A Man came out of a door in the mountain

Winner of the The Pinckley Prize for Debut Novel

In isolated British Columbia, girls, mostly Native, are vanishing from the sides of a notorious highway. Leo Kreutzer and his four friends are barely touched by these disappearances–until a series of mysterious and troublesome outsiders come to town, and it seems as if the devil himself has appeared among them.

In this intoxicatingly lush debut novel, Adrianne Harun weaves together folklore, mythology, and elements of magical realism to create a compelling and unsettling portrait of life in a dead-end town. A Man Came Out of a Door in the Mountain is atmospheric and evocative, a broken world rendered with grit and poetry in equal measure.

 

 


Praise for A Man Came Out of a Door in the Mountain

"Let me put it like this: in a just world, A Man Came Out of a Door in the Mountain would be making headlines. You’d be reading about mammoth advances and film sales and think pieces. In a just world, it would be the big buzz book of the season. Instead, it’s a spectacular read, one you can come to fresh. And come to it you should. No, you must."

Robert Wiersama, Vancover Sun

"A Man Came Out of a Door in the Mountain proves that Harun is heir apparent to Louise Erdrich and Harry Crews. Her characters shimmer and squirm in liminal spaces, nether regions of geography, race, spirituality and aesthetics. This novel is a mesmerizing incantation, harrowing and hypnotic."

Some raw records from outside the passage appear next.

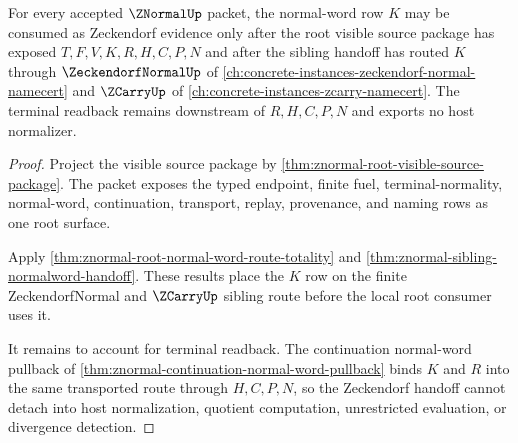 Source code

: \begin{theorem}
\label{thm:znormal-root-zeckendorf-handoff}
For every accepted $\ZNormalUp$ packet, the normal-word row $K$ may be consumed as Zeckendorf evidence only after the root visible source package has exposed $T,F,V,K,R,H,C,P,N$ and after the sibling handoff has routed $K$ through $\ZeckendorfNormalUp$ of \autoref{ch:concrete-instances-zeckendorf-normal-namecert} and $\ZCarryUp$ of \autoref{ch:concrete-instances-zcarry-namecert}. The terminal readback remains downstream of $R,H,C,P,N$ and exports no host normalizer.
\end{theorem}
\begin{proof}
Project the visible source package by \autoref{thm:znormal-root-visible-source-package}. The packet exposes the typed endpoint, finite fuel, terminal-normality, normal-word, continuation, transport, replay, provenance, and naming rows as one root surface.

Apply \autoref{thm:znormal-root-normal-word-route-totality} and \autoref{thm:znormal-sibling-normalword-handoff}. These results place the $K$ row on the finite ZeckendorfNormal and $\ZCarryUp$ sibling route before the local root consumer uses it.

It remains to account for terminal readback. The continuation normal-word pullback of \autoref{thm:znormal-continuation-normal-word-pullback} binds $K$ and $R$ into the same transported route through $H,C,P,N$, so the Zeckendorf handoff cannot detach into host normalization, quotient computation, unrestricted evaluation, or divergence detection.
\end{proof}

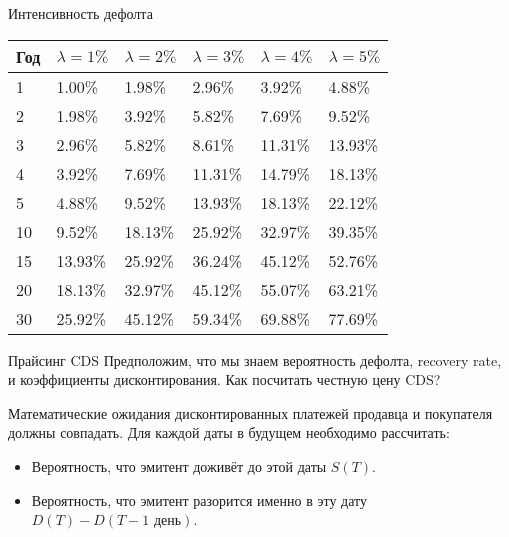 \documentclass{beamer}
\begin{document}
\begin{frame}{Интенсивность дефолта}
\centering
\begin{tabular}{l|l|l|l|l|l}
Год & $\lambda=1\%$ & $\lambda=2\%$ &  $\lambda=3\%$ & $\lambda=4\%$ & $\lambda=5\%$ \\
\hline
1	& 1.00\%	& 1.98\%	& 2.96\%	& 3.92\%	& 4.88\% \\
2	& 1.98\%	& 3.92\%	& 5.82\%	& 7.69\%	& 9.52\% \\
3	& 2.96\%	& 5.82\%	& 8.61\%	& 11.31\%	& 13.93\% \\
4	& 3.92\%	& 7.69\%	& 11.31\%	& 14.79\%	& 18.13\% \\
5	& 4.88\%	& 9.52\%	& 13.93\%	& 18.13\%	& 22.12\% \\
10	& 9.52\%	& 18.13\%	& 25.92\%	& 32.97\%	& 39.35\% \\
15	& 13.93\%	& 25.92\%	& 36.24\%	& 45.12\%	& 52.76\% \\
20  & 18.13\%	& 32.97\%	& 45.12\%	& 55.07\%	& 63.21\% \\
30  & 25.92\%	& 45.12\%	& 59.34\%	& 69.88\%	& 77.69\%
\end{tabular}
\end{frame}



\begin{frame}{Прайсинг CDS}
\justify
Предположим, что мы знаем вероятность дефолта, recovery rate, и коэффициенты дисконтирования. Как посчитать честную цену CDS?

\vspace{\baselineskip}
Математические ожидания дисконтированных платежей продавца и покупателя должны совпадать. Для каждой даты в будущем необходимо рассчитать:
\begin{itemize}
\item Вероятность, что эмитент доживёт до этой даты $S(T)$.
\item Вероятность, что эмитент разорится именно в эту дату $D(T) - D(T - 1 \text{ день})$.
\end{itemize}
\end{frame}
\end{document}

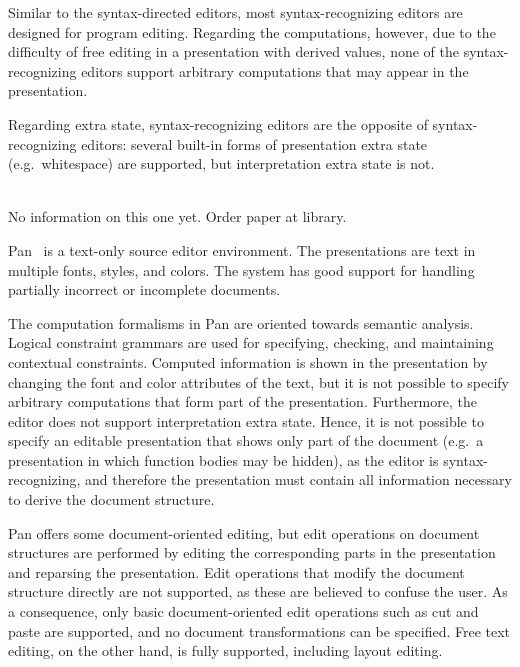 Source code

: \documentclass{speauth}
\begin{document}
Similar to the syntax-directed editors, most syntax-recognizing editors are designed for program editing. Regarding the computations, however, due to the difficulty of free editing in a presentation with derived values, none of the syntax-recognizing editors support arbitrary computations that may appear in the presentation.

Regarding extra state, syntax-recognizing editors are the opposite of syntax-recognizing editors: several built-in forms of presentation extra state (e.g.\ whitespace) are supported, but interpretation extra state is not. 

\bc
\toHere     %

\\

No information on this one yet. Order paper at library.

\fromHere  %
\ec


Pan~\cite{ballance92pan} is a text-only source editor environment. The presentations are text in multiple fonts, styles, and colors. The system has good support for handling partially incorrect or incomplete documents.

The computation formalisms in Pan are oriented towards semantic analysis. Logical constraint grammars are used for specifying, checking, and maintaining contextual constraints. Computed information is shown in the presentation by changing the font and color attributes of the text, but it is not possible to specify arbitrary computations that form part of the presentation. Furthermore, the editor does not support interpretation extra state. Hence, it is not possible to specify an editable presentation that shows only part of the document (e.g.\ a presentation in which function bodies may be hidden), as the editor is syntax-recognizing, and therefore the presentation must contain all information necessary to derive the document structure.

Pan offers some document-oriented editing, but edit operations on document structures are performed by editing the corresponding parts in the presentation and reparsing the presentation. Edit operations that modify the document structure directly are not supported, as these are believed to confuse the user. As a consequence, only basic document-oriented edit operations such as cut and paste are supported, and no document transformations can be specified. Free text editing, on the other hand, is fully supported, including layout editing. 
\end{document}
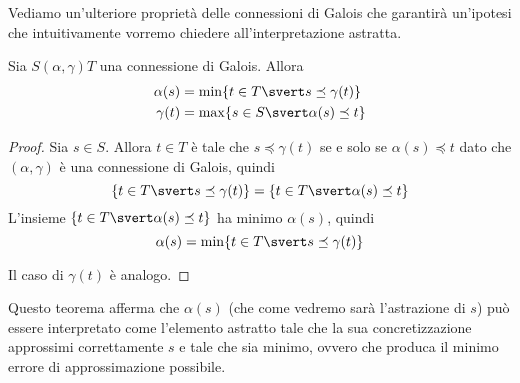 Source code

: \documentclass[12pt]{article}
\numberwithin{theorem}{subsection}
\begin{document}
Vediamo un'ulteriore proprietà delle connessioni di Galois che garantirà un'ipotesi che intuitivamente vorremo chiedere all'interpretazione astratta.
\begin{prop}\label{th:galois-conn-best-approx}
	Sia $S (\alpha, \gamma) T$ una connessione di Galois.
	Allora
	\begin{align*}
	\alpha(s) &= \min \{ t \in T \svert s \preceq \gamma(t) \} \\
	\gamma(t) &= \max \{ s \in S \svert \alpha(s) \preceq t \}
	\end{align*}
\end{prop}
\begin{proof}
	Sia $s \in S$. Allora $t \in T$ è tale che $s \preceq \gamma(t)$ se e solo se $\alpha(s) \preceq t$ dato che $(\alpha, \gamma)$ è una connessione di Galois, quindi
	\[
	\{ t \in T \svert s \preceq \gamma(t) \} = \{ t \in T \svert \alpha(s) \preceq t \}
	\]
	L'insieme $\{ t \in T \svert \alpha(s) \preceq t \}$ ha minimo $\alpha(s)$, quindi
	\[
	\alpha(s) = \min \{ t \in T \svert s \preceq \gamma(t) \}
	\]
	
	Il caso di $\gamma(t)$ è analogo.
\end{proof}

Questo teorema afferma che $\alpha(s)$ (che come vedremo sarà l'astrazione di $s$) può essere interpretato come l'elemento astratto tale che la sua concretizzazione approssimi correttamente $s$ e tale che sia minimo, ovvero che produca il minimo errore di approssimazione possibile.
\end{document}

Clare Vaye Watkins, New York Times

"Adrianne Harun's dark, mysterious novel is by turns Gothic and grittily realistic, astute and poetic in its evocation of evil everywhere."

— Andrea Barrett, National Book Award Winner and author of Ship Fever and Servants of the Map

"Harun finds beauty in pitch black; she makes poetry out of brutality and grace out of terror. She is an alchemist, turning the worst aspects of life into gold." 

-- Diana Wagman, author of The Care and Feeding of Exotic Pets and Bump, in the Los Angeles Review of Books

"A Man Came out of a Door in the Mountain is a rich, haunting, original novel that captures evil in many forms--mythic, magic and chillingly real. Adrianne Harun's writing can hold you breathless."